When a list or library is displayed on a SharePoint page, it uses a variation of either list view or data view web parts. In total, there are four types of web parts – list view, list form, data view, data form. The ‘view’ web parts let you show read only information. The ‘form’ web parts let you create forms that let the user modify the underlying data.
These web parts use XSLT (eXtensible Stylesheet Language Transformation) to display data and thus the official names of these web parts are XSLT List View and XSLT Data View web parts. Think of XSLT as a styling language for XML. SPD lets you fetch data from a variety of sources (lists, libraries, XML files, databases, RSS feeds, and server side scripts). All of this data is returned back to SPD in XML form. Then XSLT is used to transform this data into HTML that browsers like Internet Explorer and Firefox can show to the user.

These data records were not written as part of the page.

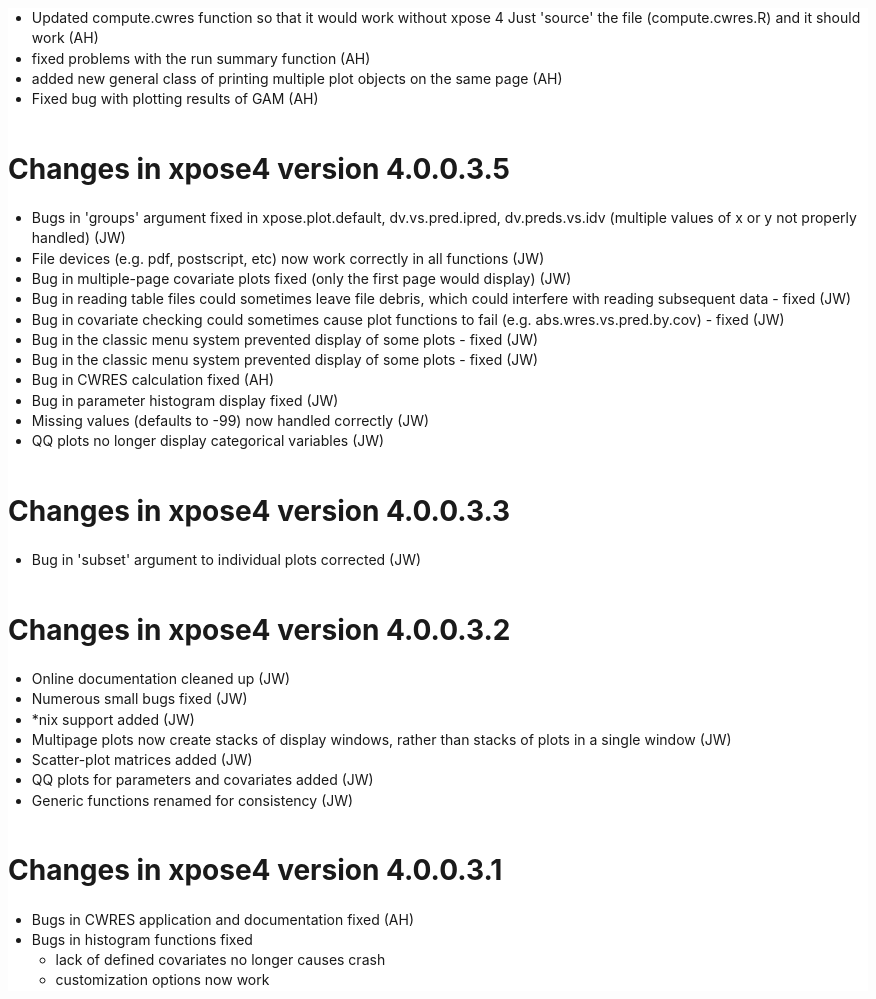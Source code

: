   * Updated compute.cwres function so that it would work without xpose 4
      Just 'source' the file (compute.cwres.R) and it should work (AH)
  * fixed problems with the run summary function (AH)
  * added new general class of printing multiple plot objects on the
    same page (AH) 
  * Fixed bug with plotting results of GAM (AH)

# Changes in xpose4 version 4.0.0.3.5 
  * Bugs in 'groups' argument fixed in xpose.plot.default,
      dv.vs.pred.ipred, dv.preds.vs.idv (multiple values of x or
      y not properly handled) (JW)
  * File devices (e.g. pdf, postscript, etc) now work correctly in
      all functions (JW)
  * Bug in multiple-page covariate plots fixed (only the first page 
      would display) (JW)
  * Bug in reading table files could sometimes leave file debris, 
      which could interfere with reading subsequent data - fixed (JW)
  * Bug in covariate checking could sometimes cause plot functions 
      to fail (e.g. abs.wres.vs.pred.by.cov) - fixed (JW)
  * Bug in the classic menu system prevented display of some plots -
      fixed (JW)
  * Bug in the classic menu system prevented display of some plots -
      fixed (JW)
  * Bug in CWRES calculation fixed (AH)
  * Bug in parameter histogram display fixed (JW)
  * Missing values (defaults to -99) now handled correctly (JW)
  * QQ plots no longer display categorical variables (JW)

# Changes in xpose4 version 4.0.0.3.3 
  * Bug in 'subset' argument to individual plots corrected (JW)

# Changes in xpose4 version 4.0.0.3.2 
  * Online documentation cleaned up (JW) 
  * Numerous small bugs fixed (JW)
  * *nix support added (JW)
  * Multipage plots now create stacks of display windows, rather than
      stacks of plots in a single window (JW)
  * Scatter-plot matrices added (JW)
  * QQ plots for parameters and covariates added (JW)
  * Generic functions renamed for consistency (JW)
  
# Changes in xpose4 version 4.0.0.3.1 
  * Bugs in CWRES application and documentation fixed (AH)
  * Bugs in histogram functions fixed
      - lack of defined covariates no longer causes crash
      - customization options now work
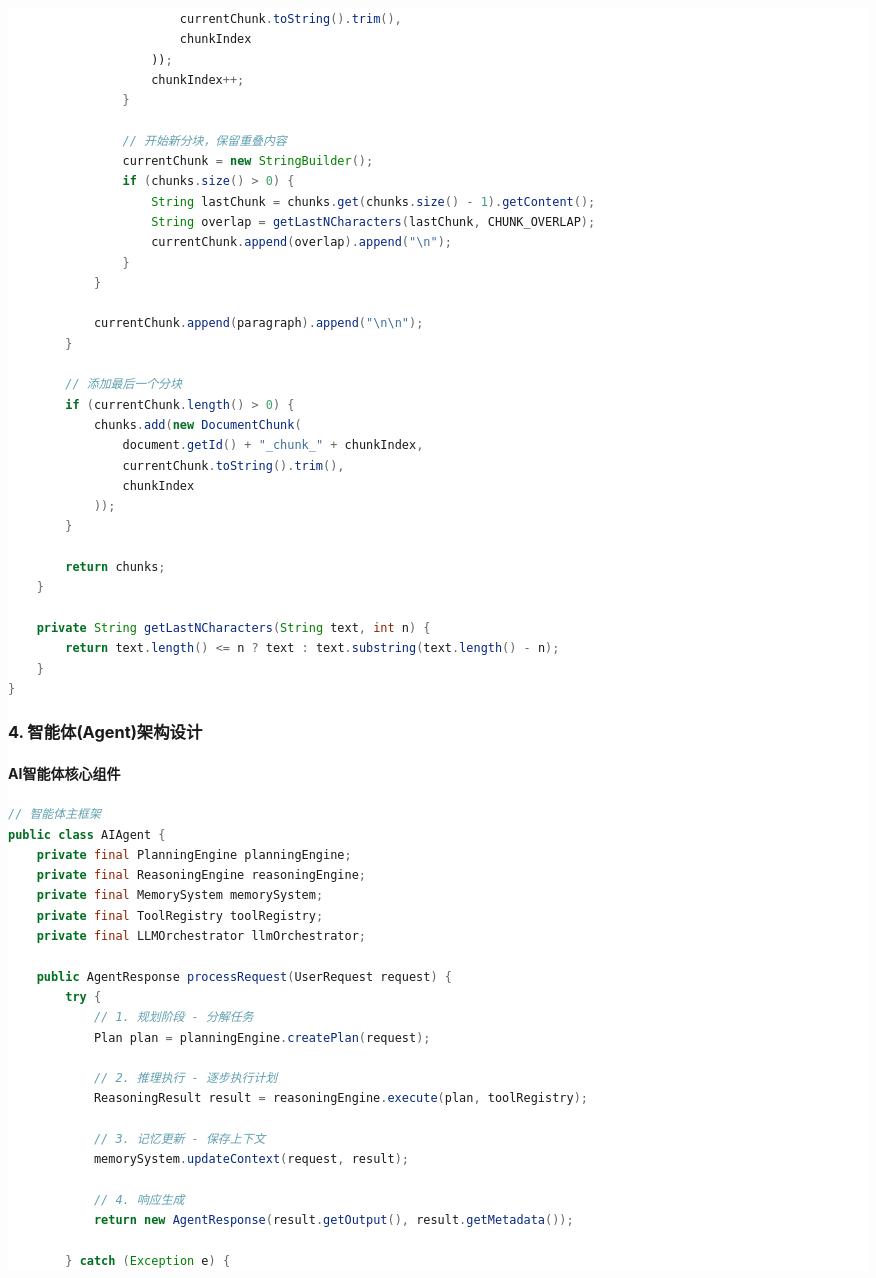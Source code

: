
 ```java
                        currentChunk.toString().trim(),
                        chunkIndex
                    ));
                    chunkIndex++;
                }
                
                // 开始新分块，保留重叠内容
                currentChunk = new StringBuilder();
                if (chunks.size() > 0) {
                    String lastChunk = chunks.get(chunks.size() - 1).getContent();
                    String overlap = getLastNCharacters(lastChunk, CHUNK_OVERLAP);
                    currentChunk.append(overlap).append("\n");
                }
            }
            
            currentChunk.append(paragraph).append("\n\n");
        }
        
        // 添加最后一个分块
        if (currentChunk.length() > 0) {
            chunks.add(new DocumentChunk(
                document.getId() + "_chunk_" + chunkIndex,
                currentChunk.toString().trim(),
                chunkIndex
            ));
        }
        
        return chunks;
    }
    
    private String getLastNCharacters(String text, int n) {
        return text.length() <= n ? text : text.substring(text.length() - n);
    }
}
``` 

### 4. **智能体(Agent)架构设计**

#### **AI智能体核心组件**
```java
// 智能体主框架
public class AIAgent {
    private final PlanningEngine planningEngine;
    private final ReasoningEngine reasoningEngine;
    private final MemorySystem memorySystem;
    private final ToolRegistry toolRegistry;
    private final LLMOrchestrator llmOrchestrator;
    
    public AgentResponse processRequest(UserRequest request) {
        try {
            // 1. 规划阶段 - 分解任务
            Plan plan = planningEngine.createPlan(request);
            
            // 2. 推理执行 - 逐步执行计划
            ReasoningResult result = reasoningEngine.execute(plan, toolRegistry);
            
            // 3. 记忆更新 - 保存上下文
            memorySystem.updateContext(request, result);
            
            // 4. 响应生成
            return new AgentResponse(result.getOutput(), result.getMetadata());
            
        } catch (Exception e) {
```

You don’t need knowledge of XSLT to work with these web parts. Creating pages with list view and data view web parts does not require programming experience at all actually. Once you render your data using these web parts, you have the option to conditionally format that data. You can chance colors, background, font, hide or show content and more – all with a few customization steps. As mentioned earlier, you can also create form pages using form web parts that will let you modify the underlying data.
The XSLT Data View web part lets you make connections to your databases and saves that connection information within the site. You can use this method to report on live dynamic data directly from your database onto your SharePoint pages. Similarly, web service connections can be made to fetch any data on your intranet or the internet. Web services is a standard that’s supported by all platforms so you can fetch data from non-Microsoft based systems such as Linux, Macintosh and databases such as Oracle and DB2.